Date: Wed, 15 Mar 2023 14:05:56 +0700

While it is probably useful to have every place where expansions occur list
which ones apply, perhaps it would (also) be useful to include the general
principle which controls all of this.

That is, expansions are performed, late (just as commands are about to
be run, after all parsing has finished, etc) in one of two basic contexts.

In one, like in arg lists to commands (also the list after "in" in a for
statement, and probablty more places I have forgotten), any number of words
can be produced.  In those, all the expansions typically happen.

In the other, exactly one word is required - like the word in var=${word}
or the word in case ${word} in, or (in bash, and perhaps a couple of other
shells) the word after a here string operator <<<${word} (and one more I
will come to in a minute).   [The word after a here-doc redirect operator (<<)
is strange for hysterical (oops: historical) reasons.]

In those, the syntax allows for only one word to be produced, so performing
field splitting, globbing, or brace expansion, all make no sense at all,
and so the basic assumption, unless specified otherwise, is that none of
those will happen.  (This is also why var="$@" is just plain stupid to write,
and has unspecified consequences, though people keep doing it).

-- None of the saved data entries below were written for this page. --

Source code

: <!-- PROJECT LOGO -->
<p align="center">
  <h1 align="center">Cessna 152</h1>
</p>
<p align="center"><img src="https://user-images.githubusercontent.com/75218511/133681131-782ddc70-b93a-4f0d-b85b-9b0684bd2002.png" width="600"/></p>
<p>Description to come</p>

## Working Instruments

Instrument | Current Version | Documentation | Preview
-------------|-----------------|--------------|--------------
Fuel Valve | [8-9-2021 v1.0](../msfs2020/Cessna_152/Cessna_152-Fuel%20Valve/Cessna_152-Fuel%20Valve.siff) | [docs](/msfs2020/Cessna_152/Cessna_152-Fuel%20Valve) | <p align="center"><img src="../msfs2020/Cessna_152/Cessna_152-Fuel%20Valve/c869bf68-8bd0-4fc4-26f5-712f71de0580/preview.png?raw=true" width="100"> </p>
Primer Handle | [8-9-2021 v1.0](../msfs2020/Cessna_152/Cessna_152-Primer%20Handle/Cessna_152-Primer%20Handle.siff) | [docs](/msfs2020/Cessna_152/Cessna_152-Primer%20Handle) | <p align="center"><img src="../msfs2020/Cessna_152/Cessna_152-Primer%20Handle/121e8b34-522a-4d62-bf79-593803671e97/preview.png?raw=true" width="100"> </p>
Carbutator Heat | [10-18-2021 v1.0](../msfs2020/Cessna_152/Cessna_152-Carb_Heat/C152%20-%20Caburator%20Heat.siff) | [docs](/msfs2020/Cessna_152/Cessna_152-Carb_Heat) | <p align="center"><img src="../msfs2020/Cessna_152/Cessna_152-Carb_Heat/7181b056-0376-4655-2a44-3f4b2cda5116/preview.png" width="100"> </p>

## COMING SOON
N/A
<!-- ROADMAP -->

quote removal always happens (everywhere).

The one other place where just one word is required, and is all that
makes sense, is after a redirect operator - the file name (or fd if the
operator is >& or similar).   That is >${word} (etc).   For most shells
none of the multi-word generating "expansions" happen there either, as
there has to be exactly one filename to write into (in this example), not
several.   However, at least when interactive, some shells perform globbing
at this point, but require that only a single filename match the pattern
(making it an error if more than one do) - just because users are too lazy
to type the entire filename -- or use a func like:

        setfn()
        {
                var=$1; shift
                set -- "$@"
                case "$#" in
                1) test -e "$1" && {
                        eval "$var='$1'"
                        return 0
                   }
                   printf >&2 'No match\n'
                   return 1;
                   ;;
                esac
                printf >&2 'Ambiguous: %d files matched\n', "$#"
                return 1
        }

Used like 
        setfn f a*.txt
after which, if it worked, you can use "$f" instead of the
filename you are too lazy to type, which is shorter than a
pattern guaranteed to only match one file will often be.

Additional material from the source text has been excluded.